Harlan County High School juniors and seniors continue to compile college credits while taking dual credit classes while still in high school.

Superintendent Brent Roark reported to the Harlan County Board of Education recently that 575 seats are currently filled in the dual credit program, with 464 of those being with Southeast Kentucky community and Technical College and 111 with the University of Pikeville.

“It really gives our students a jump start, he said. “It is a big calling card for Harlan County high School.”

Roark’s remarks came during a report on an invoice for $23,163 included on the agenda to be paid to SKCTC for dual credit classes.

“I want you (board members) given the credit for doing this,” said Roark. “I want you to be acknowledged for what you are doing for those kids. It has been a blessing for every child that participates in the dual credit program. We have 575 classes being taken right now. I appreciate you for what you are doing for them. I hope we can continue to do this in the future. We are committed for the second semester.”

Roark called the HCHS program “extremely unique.” He noted that prior to changes in state dual credit scholarship dollars, the district wasn’t required to pay for classes.

“And, when things changed in state government on how those scholarships were handed out, that burden was going to be shifted back to our families or shifted over to the school system,” he said. “We were one of very few school systems that didn’t shift that burden of the dual credit classes back to the families. Our families simply couldn’t do it. You stepped up last year and paid for any excess amount for those dual credit classes. It totaled well over $40,000. This is for the first semester bill. So it will be that much again.”

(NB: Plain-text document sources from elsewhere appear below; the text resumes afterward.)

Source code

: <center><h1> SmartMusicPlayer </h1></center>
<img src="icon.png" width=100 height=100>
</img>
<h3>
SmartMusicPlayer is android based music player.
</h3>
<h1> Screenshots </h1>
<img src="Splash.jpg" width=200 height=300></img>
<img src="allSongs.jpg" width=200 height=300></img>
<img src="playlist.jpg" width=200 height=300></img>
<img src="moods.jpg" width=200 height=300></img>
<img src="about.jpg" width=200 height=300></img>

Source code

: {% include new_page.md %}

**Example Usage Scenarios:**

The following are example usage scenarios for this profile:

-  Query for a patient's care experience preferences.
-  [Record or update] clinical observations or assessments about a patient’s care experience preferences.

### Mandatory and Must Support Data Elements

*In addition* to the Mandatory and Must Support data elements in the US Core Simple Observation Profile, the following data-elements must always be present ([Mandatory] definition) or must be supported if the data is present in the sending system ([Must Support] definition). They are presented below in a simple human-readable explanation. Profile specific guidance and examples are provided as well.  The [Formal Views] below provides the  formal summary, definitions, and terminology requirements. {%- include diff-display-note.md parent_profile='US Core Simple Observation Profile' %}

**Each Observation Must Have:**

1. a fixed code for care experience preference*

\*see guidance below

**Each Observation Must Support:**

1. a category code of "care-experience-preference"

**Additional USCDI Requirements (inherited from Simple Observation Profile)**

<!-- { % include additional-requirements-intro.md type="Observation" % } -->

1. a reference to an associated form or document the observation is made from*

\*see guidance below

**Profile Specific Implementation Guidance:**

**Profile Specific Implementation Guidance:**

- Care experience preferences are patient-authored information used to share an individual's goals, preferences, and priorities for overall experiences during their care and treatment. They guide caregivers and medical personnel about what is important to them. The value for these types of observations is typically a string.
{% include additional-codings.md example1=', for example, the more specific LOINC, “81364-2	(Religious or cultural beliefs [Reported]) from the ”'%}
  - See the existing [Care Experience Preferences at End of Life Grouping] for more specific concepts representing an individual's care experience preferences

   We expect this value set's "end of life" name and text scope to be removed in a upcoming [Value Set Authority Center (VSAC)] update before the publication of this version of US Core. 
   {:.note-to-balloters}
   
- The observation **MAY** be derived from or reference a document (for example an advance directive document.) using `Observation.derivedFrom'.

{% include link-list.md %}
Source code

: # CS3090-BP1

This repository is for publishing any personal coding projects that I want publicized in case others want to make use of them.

A breakdown of students in the dual credit classes includes: 83 students in English 101, 72 in English 102, 52 in Psychology 110, 73 in History 108, 51 in History 109, 47 in Mathematics 150, 19 in Mathematics 175, 41 in Communications 181, 45 in Biology 100, 66 in Biology 171 and 27 in Introduction to Computers.

Roark told the board he is excited about the continued growth to the HCHS dual credit program, noting that Math 175, Introduction to Computers 105 and Biology 171 are all new offerings for students this year.

He explained the significant savings to students and their families by being able to take the dual credit classes and be well into their college programs upon graduation from high school.

Roark also commended HCHS teachers who have taken classes to become SACS accredited college instructors. He said they are teaching and providing opportunities for HCHS students at no extra cost to the district.

The Southern Association of Colleges and Schools (SACS) provides accreditation to teachers who complete classes and other tasks, allowing them to teach college classes to high school students.

The SACS is one of six regional accrediting agencies in the United States, and is recognized by the U.S. Department of Education (DOE) and the Council for Higher Education Accreditation (CHEA).

Roark said any students not enrolled in dual credit should contact their guidance counselor to discuss opportunities available to them.